## Exercise goal:
Your output should be the lines below from the one holding "### 🗂 Assets" through the one holding "Sound Lab Utility", transcribed exactly, with no pictures.

## Source data:
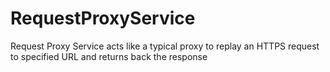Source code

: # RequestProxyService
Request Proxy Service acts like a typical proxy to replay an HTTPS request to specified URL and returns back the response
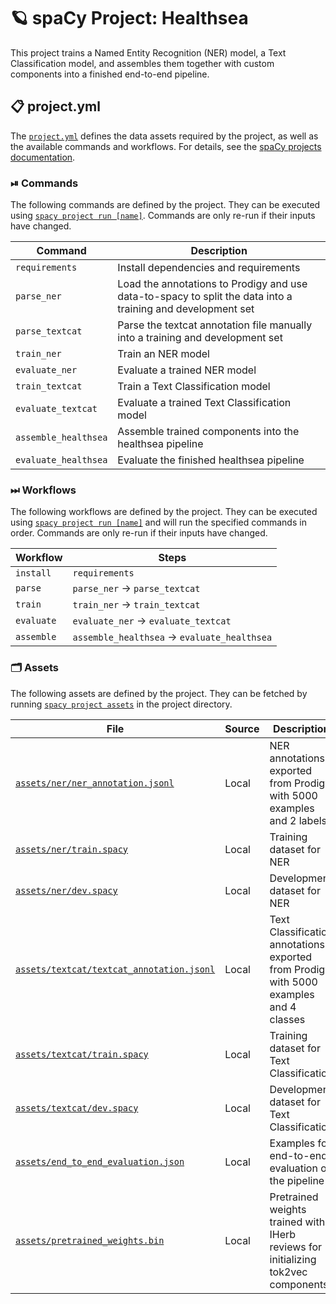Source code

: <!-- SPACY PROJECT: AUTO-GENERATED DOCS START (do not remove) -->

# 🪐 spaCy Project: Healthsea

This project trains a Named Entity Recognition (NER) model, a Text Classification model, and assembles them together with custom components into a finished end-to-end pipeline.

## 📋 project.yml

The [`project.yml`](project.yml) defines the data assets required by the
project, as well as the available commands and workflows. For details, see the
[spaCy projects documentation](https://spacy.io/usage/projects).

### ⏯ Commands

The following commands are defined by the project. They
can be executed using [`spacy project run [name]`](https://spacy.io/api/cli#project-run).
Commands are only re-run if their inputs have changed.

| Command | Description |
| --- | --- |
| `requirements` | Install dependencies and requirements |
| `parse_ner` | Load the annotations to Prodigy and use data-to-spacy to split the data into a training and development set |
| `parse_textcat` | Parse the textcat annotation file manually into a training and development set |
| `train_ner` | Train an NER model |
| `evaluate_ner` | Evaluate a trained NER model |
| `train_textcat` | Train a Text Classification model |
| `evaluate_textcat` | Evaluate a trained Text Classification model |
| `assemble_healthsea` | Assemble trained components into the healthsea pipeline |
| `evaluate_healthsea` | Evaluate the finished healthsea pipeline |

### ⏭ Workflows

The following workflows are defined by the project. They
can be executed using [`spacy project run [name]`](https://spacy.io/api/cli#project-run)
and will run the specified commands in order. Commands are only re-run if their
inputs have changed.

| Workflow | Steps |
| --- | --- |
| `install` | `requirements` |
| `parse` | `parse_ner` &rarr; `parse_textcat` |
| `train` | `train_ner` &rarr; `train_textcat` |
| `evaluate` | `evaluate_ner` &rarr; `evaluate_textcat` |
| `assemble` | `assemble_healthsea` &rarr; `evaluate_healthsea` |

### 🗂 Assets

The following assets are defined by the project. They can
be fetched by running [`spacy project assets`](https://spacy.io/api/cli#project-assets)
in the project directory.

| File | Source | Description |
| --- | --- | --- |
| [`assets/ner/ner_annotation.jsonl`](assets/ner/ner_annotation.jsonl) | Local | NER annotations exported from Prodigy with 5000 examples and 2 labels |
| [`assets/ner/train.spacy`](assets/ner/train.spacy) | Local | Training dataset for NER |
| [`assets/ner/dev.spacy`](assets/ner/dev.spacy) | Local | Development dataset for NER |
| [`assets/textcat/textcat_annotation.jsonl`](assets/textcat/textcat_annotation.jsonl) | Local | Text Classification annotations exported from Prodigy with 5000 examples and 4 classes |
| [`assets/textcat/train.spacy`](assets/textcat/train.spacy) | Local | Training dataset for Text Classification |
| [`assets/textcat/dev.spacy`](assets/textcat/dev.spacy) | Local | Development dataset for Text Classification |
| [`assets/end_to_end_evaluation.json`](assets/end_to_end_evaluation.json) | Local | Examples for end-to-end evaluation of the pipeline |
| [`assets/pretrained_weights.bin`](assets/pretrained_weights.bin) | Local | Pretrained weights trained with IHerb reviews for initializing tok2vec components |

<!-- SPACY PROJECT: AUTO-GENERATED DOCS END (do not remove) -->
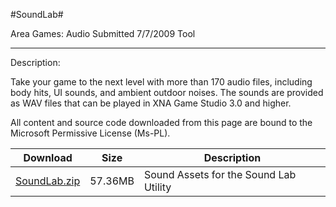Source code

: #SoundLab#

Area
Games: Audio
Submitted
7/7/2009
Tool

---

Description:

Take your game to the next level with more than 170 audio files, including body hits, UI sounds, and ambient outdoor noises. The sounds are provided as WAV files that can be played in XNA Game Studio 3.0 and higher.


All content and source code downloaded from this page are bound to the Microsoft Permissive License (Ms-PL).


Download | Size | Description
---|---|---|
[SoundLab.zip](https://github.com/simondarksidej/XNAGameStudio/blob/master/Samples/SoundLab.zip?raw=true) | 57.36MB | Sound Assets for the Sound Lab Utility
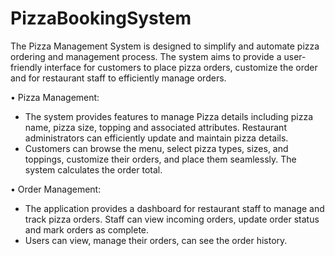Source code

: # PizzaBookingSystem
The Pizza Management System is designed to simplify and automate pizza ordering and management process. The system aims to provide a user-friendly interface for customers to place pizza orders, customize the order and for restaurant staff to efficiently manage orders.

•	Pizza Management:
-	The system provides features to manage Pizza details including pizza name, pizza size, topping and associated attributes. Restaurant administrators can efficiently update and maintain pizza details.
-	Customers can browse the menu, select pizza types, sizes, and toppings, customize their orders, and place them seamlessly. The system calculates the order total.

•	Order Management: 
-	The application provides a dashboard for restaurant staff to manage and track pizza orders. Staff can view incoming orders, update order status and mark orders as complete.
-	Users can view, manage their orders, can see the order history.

## Task result:
### 🗂 Assets

The following assets are defined by the project. They can
be fetched by running [`spacy project assets`](https://spacy.io/api/cli#project-assets)
in the project directory.

| File | Source | Description |
| --- | --- | --- |
| [`assets/ner/ner_annotation.jsonl`](assets/ner/ner_annotation.jsonl) | Local | NER annotations exported from Prodigy with 5000 examples and 2 labels |
| [`assets/ner/train.spacy`](assets/ner/train.spacy) | Local | Training dataset for NER |
| [`assets/ner/dev.spacy`](assets/ner/dev.spacy) | Local | Development dataset for NER |
| [`assets/textcat/textcat_annotation.jsonl`](assets/textcat/textcat_annotation.jsonl) | Local | Text Classification annotations exported from Prodigy with 5000 examples and 4 classes |
| [`assets/textcat/train.spacy`](assets/textcat/train.spacy) | Local | Training dataset for Text Classification |
| [`assets/textcat/dev.spacy`](assets/textcat/dev.spacy) | Local | Development dataset for Text Classification |
| [`assets/end_to_end_evaluation.json`](assets/end_to_end_evaluation.json) | Local | Examples for end-to-end evaluation of the pipeline |
| [`assets/pretrained_weights.bin`](assets/pretrained_weights.bin) | Local | Pretrained weights trained with IHerb reviews for initializing tok2vec components |

<!-- SPACY PROJECT: AUTO-GENERATED DOCS END (do not remove) -->
Source code

: #SoundLab#

Area
Games: Audio
Submitted
7/7/2009
Tool

---

Description:

Take your game to the next level with more than 170 audio files, including body hits, UI sounds, and ambient outdoor noises. The sounds are provided as WAV files that can be played in XNA Game Studio 3.0 and higher.


All content and source code downloaded from this page are bound to the Microsoft Permissive License (Ms-PL).


Download | Size | Description
---|---|---|
[SoundLab.zip](https://github.com/simondarksidej/XNAGameStudio/blob/master/Samples/SoundLab.zip?raw=true) | 57.36MB | Sound Assets for the Sound Lab Utility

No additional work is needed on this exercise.